━━━━━ Data for review ━━━━━
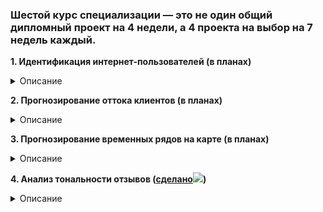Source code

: ### Шестой курс специализации — это не один общий дипломный проект на 4 недели, а 4 проекта на выбор на 7 недель каждый.

**1. Идентификация интернет-пользователей (в планах)**
<details>
 <summary>Описание</summary>
  <p> Идентификация пользователя по его поведению в сети Интернет – это сложная и интересная задача на стыке анализа данных и поведенческой психологии. Эта задача решается как IT-гигантами, так стартапами и научными коллективами. В качестве примера, компания Яндекс решает задачу идентификации взломщика почтового ящика по его поведению. Взломщик будет себя вести не так, как владелец ящика: он может не удалять сообщения сразу по прочтении, он будет по-другому ставить флажки сообщениям и даже по-своему двигать мышкой. Тогда такого злоумышленника можно идентифицировать и "выкинуть" из почтового ящика, предложив хозяину войти по SMS-коду. В этом проекте мы будем решать похожую задачу: по последовательности из нескольких веб-сайтов, посещенных подряд одним и тем же человеком, мы будем идентифицировать этого человека. По ходу проекта мы увидим, что не стоит недооценивать линейные модели, поработаем с Vowpal Wabbit, а также получим ценный опыт работы с выборками, размер которых не позволяет творить все что вздумается.
  </p>
</details>

**2. Прогнозирование оттока клиентов (в планах)**
<details>
 <summary>Описание</summary>
  <p> 
    Выстраивание взаимоотношений с клиентами или customer relationship managmenet (CRM) является важным звеном в функционировании любого бизнеса. От того, насколько хорошо простроена работа с аудиторией зачастую зависит успех всей компании. В проекте вы столкнететь с одной из наиболее актуальных задач из области CRM: прогнозирование оттока пользователей или churn prediction. Суть задачи заключается в заблаговременном нахождении сегмента пользователей, склонных через некоторый промежуток времени отказаться от использования некоторого продукта или услуги. Точное и своевременное нахождение таких пользователей позволяет эффективно бороться с их оттоком, например, выявлять причины оттока и принимать меры по удержанию клиентов. Эта задача актуальна для большинства организаций, оказывающих услуги в сегменте B2C и вдвойне актуальна в областях, где распространение услуги близко к отметке 100%. Хороший пример такой области – рынок мобильной связи, где насыщение уже фактически произошло, и как следствие постепенно снижается прирост клиентской базы. В такой ситуации задача удержания клиентов и выстраивания с ними взаимоотношений выходит на первый план. В процессе работы над проектом вы научитесь математически ставить задачу прогнозирования оттока, строить и оптимизировать прогнозные модели, оценивать их качество и экономический потенциал. И, конечно, полученные знания и опыт вы сможете применять в дальнейшем для решения аналогичной задачи в сфере вашей работы.
  </p>
</details>




**3. Прогнозирование временных рядов на карте (в планах)**
<details>
 <summary>Описание</summary>
  <p> 
    Задача этого проекта — научиться предсказывать количество поездок в ближайшие часы в каждом районе Нью-Йорка. Для того, чтобы её решить, сырые данные необходимо агрегировать по часам и районам. Агрегированные данные будут представлять собой почасовые временные ряды с количествами поездок из каждого района. Похожие задачи возникают на практике, если вам необходимо спрогнозировать продажи большого количества товаров в большом количестве магазинов, объём снятия денег в сети банкоматов, посещаемость разных страниц сайта и т.д.
  </p>
</details>



**4. Анализ тональности отзывов ([сделано](https://github.com/Kum4yk/Yandex_math_and_ML/tree/master/Specialization.%20ML%20and%20Data%20Analysis/6_final_project/4.%20Feedback%20tone%20analysis/07%20Demonstration%20for%20customer)<img src="https://render.githubusercontent.com/render/math?math=\large\checkmark">)**
<details>
 <summary>Описание</summary>
  <p> 
    В этом проекте вам предстоит решать задачи анализа тональности текстов в нескольких разных постановках. Начнется все с несложных экспериментов на отзывах на фильмы, в ходе которых вы построите простую модель и немного доработаете ее. Затем вам предстоит поучаствовать в соревновании по сентимент-анализу отзывов на товары и сделать интерактивную демонстрацию для своего алгоритма, которую можно будет показать даже тем, кто никогда не видел Python и машинное обучение. После этого вы поупражняетесь в парсинге веб-страниц и столкнетесь с жестокой реальностью - к вам придет заказчик, который захочет от вас сентимент-анализ отзывов на определенную категорию товаров, но вот выборку для обучения придется собирать самим. Как и угадывать, что же заказчик называет негативными отзывами, а что позитивными. В конце проекта вам потребуется сделать демонстрацию и для этого алгоритма, чтобы заказчик мог с ним поиграться, а не только лишь ориентироваться на качество из контеста.
    </p>
</details>


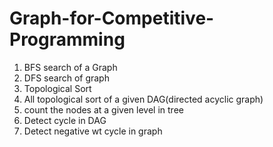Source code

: # Graph-for-Competitive-Programming

1. BFS search of a Graph
2. DFS search of graph
3. Topological Sort
4. All topological sort of a given DAG(directed acyclic graph)
5. count the nodes at a given level in tree
6. Detect cycle in DAG
7. Detect negative wt cycle in graph


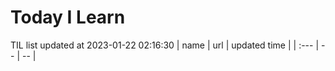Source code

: # Today I Learn 
TIL list updated at 2023-01-22 02:16:30
| name | url | updated time |
| :--- | -- | -- |

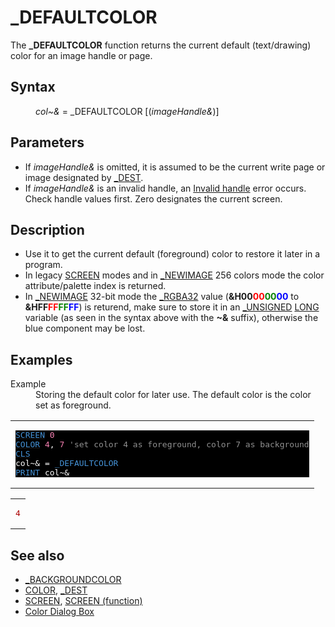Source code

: <style>pre.codeide, pre.outputfixed, .outputcrt0 { background-color: #000 !important; color: #FFF !important; }</style><!DOCTYPE html>
<html class="client-nojs" dir="ltr" lang="en">
<head>
<title>_DEFAULTCOLOR - QB64 Phoenix Edition Wiki</title>
</head>
<body class="mediawiki ltr sitedir-ltr mw-hide-empty-elt ns-0 ns-subject page-DEFAULTCOLOR rootpage-DEFAULTCOLOR skin-vector action-view skin-vector-legacy vector-feature-language-in-header-enabled vector-feature-language-in-main-page-header-disabled vector-feature-language-alert-in-sidebar-disabled vector-feature-sticky-header-disabled vector-feature-sticky-header-edit-disabled vector-feature-table-of-contents-disabled vector-feature-visual-enhancement-next-disabled">
<div class="mw-body" id="content" role="main">
<a id="top"></a>
<h1 class="firstHeading mw-first-heading" id="firstHeading">_DEFAULTCOLOR</h1>
<div class="vector-body" id="bodyContent">
<div class="mw-body-content mw-content-ltr" dir="ltr" id="mw-content-text" lang="en"><div class="mw-parser-output"><p>The <b>_DEFAULTCOLOR</b> function returns the current default (text/drawing) color for an image handle or page.
</p>
<h2><span class="mw-headline" id="Syntax">Syntax</span></h2>
<dl><dd><i>col~&amp;</i> = <a class="mw-selflink selflink">_DEFAULTCOLOR</a> [(<i>imageHandle&amp;</i>)]</dd></dl>
<p>
</p>
<h2><span class="mw-headline" id="Parameters">Parameters</span></h2>
<ul><li>If <i>imageHandle&amp;</i> is omitted, it is assumed to be the current write page or image designated by <a href="DEST" title="DEST">_DEST</a>.</li>
<li>If <i>imageHandle&amp;</i> is an invalid handle, an <a href="ERROR_Codes" title="ERROR Codes">Invalid handle</a> error occurs. Check handle values first. Zero designates the current screen.</li></ul>
<p>
</p>
<h2><span class="mw-headline" id="Description">Description</span></h2>
<ul><li>Use it to get the current default (foreground) color to restore it later in a program.</li>
<li>In legacy <a href="SCREEN" title="SCREEN">SCREEN</a> modes and in <a href="NEWIMAGE" title="NEWIMAGE">_NEWIMAGE</a> 256 colors mode the color attribute/palette index is returned.</li>
<li>In <a href="NEWIMAGE" title="NEWIMAGE">_NEWIMAGE</a> 32-bit mode the <a href="RGBA32" title="RGBA32">_RGBA32</a> value (<b>&amp;H00<span style="color:red;">00</span><span style="color:green;">00</span><span style="color:blue;">00</span></b> to <b>&amp;HFF<span style="color:red;">FF</span><span style="color:green;">FF</span><span style="color:blue;">FF</span></b>) is returend, make sure to store it in an <a href="UNSIGNED" title="UNSIGNED">_UNSIGNED</a> <a href="LONG" title="LONG">LONG</a> variable (as seen in the syntax above with the <b>~&amp;</b> suffix), otherwise the blue component may be lost.</li></ul>
<p>
</p>
<h2><span class="mw-headline" id="Examples">Examples</span></h2>
<dl><dt>Example</dt>
<dd>Storing the default color for later use. The default color is the color set as foreground.</dd></dl>
<table cellpadding="15px" width="100%">
<tbody><tr>
<td><pre class="codeide"><a href="SCREEN" title="SCREEN"><span style="color:#4593D8;">SCREEN</span></a> <span style="color:#F580B1;">0</span>
<a href="COLOR" title="COLOR"><span style="color:#4593D8;">COLOR</span></a> <span style="color:#F580B1;">4</span>, <span style="color:#F580B1;">7</span> <span style="color:#919191;">'set color 4 as foreground, color 7 as background</span>
<a href="CLS" title="CLS"><span style="color:#4593D8;">CLS</span></a>
col~&amp; = <a class="mw-selflink selflink"><span style="color:#4593D8;">_DEFAULTCOLOR</span></a>
<a href="PRINT" title="PRINT"><span style="color:#4593D8;">PRINT</span></a> col~&amp;
</pre>
</td></tr></tbody></table>
<table cellpadding="15px" width="100%">
<tbody><tr>
<td><pre class="outputcrt7"><span style="color:#aa0000;">4</span>
</pre>
</td></tr></tbody></table>
<p>
</p>
<h2><span class="mw-headline" id="See_also">See also</span></h2>
<ul><li><a href="BACKGROUNDCOLOR" title="BACKGROUNDCOLOR">_BACKGROUNDCOLOR</a></li>
<li><a href="COLOR" title="COLOR">COLOR</a>, <a href="DEST" title="DEST">_DEST</a></li>
<li><a href="SCREEN" title="SCREEN">SCREEN</a>, <a href="SCREEN_(function)" title="SCREEN (function)">SCREEN (function)</a></li>
<li><a href="Windows_Libraries#Color_Dialog_Box" title="Windows Libraries">Color Dialog Box</a></li></ul>
<p>
</p>
<!-- 
NewPP limit report
Cached time: 20240715062314
Cache expiry: 86400
Reduced expiry: false
Complications: [show‐toc]
CPU time usage: 0.033 seconds
Real time usage: 0.045 seconds
Preprocessor visited node count: 160/1000000
Post‐expand include size: 1514/2097152 bytes
Template argument size: 214/2097152 bytes
Highest expansion depth: 4/100
Expensive parser function count: 0/100
Unstrip recursion depth: 0/20
Unstrip post‐expand size: 49/5000000 bytes
-->
<!--
Transclusion expansion time report (%,ms,calls,template)
100.00%   30.874      1 -total
  9.72%    3.000     11 Template:Text
  9.48%    2.928      1 Template:PageSyntax
  8.89%    2.746      4 Template:Parameter
  8.01%    2.474      1 Template:PageDescription
  7.79%    2.404      1 Template:PageParameters
  7.09%    2.190      1 Template:OutputStartBG7
  6.28%    1.939      1 Template:PageExamples
  6.26%    1.933      5 Template:Cl
  5.94%    1.835      1 Template:CodeEnd
-->
<!-- Saved in parser cache with key qb64pnix_mw19894-mwmb_:pcache:idhash:109-0!canonical and timestamp 20240715062314 and revision id 8302.
 -->
</div>
</div>
</div>
</div>
</body>
</html>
━━━━━
About this exercise —
Note each line of the entries that has "cycle" in it, and copy those lines.

Task solution —
6. Detect cycle in DAG
7. Detect negative wt cycle in graph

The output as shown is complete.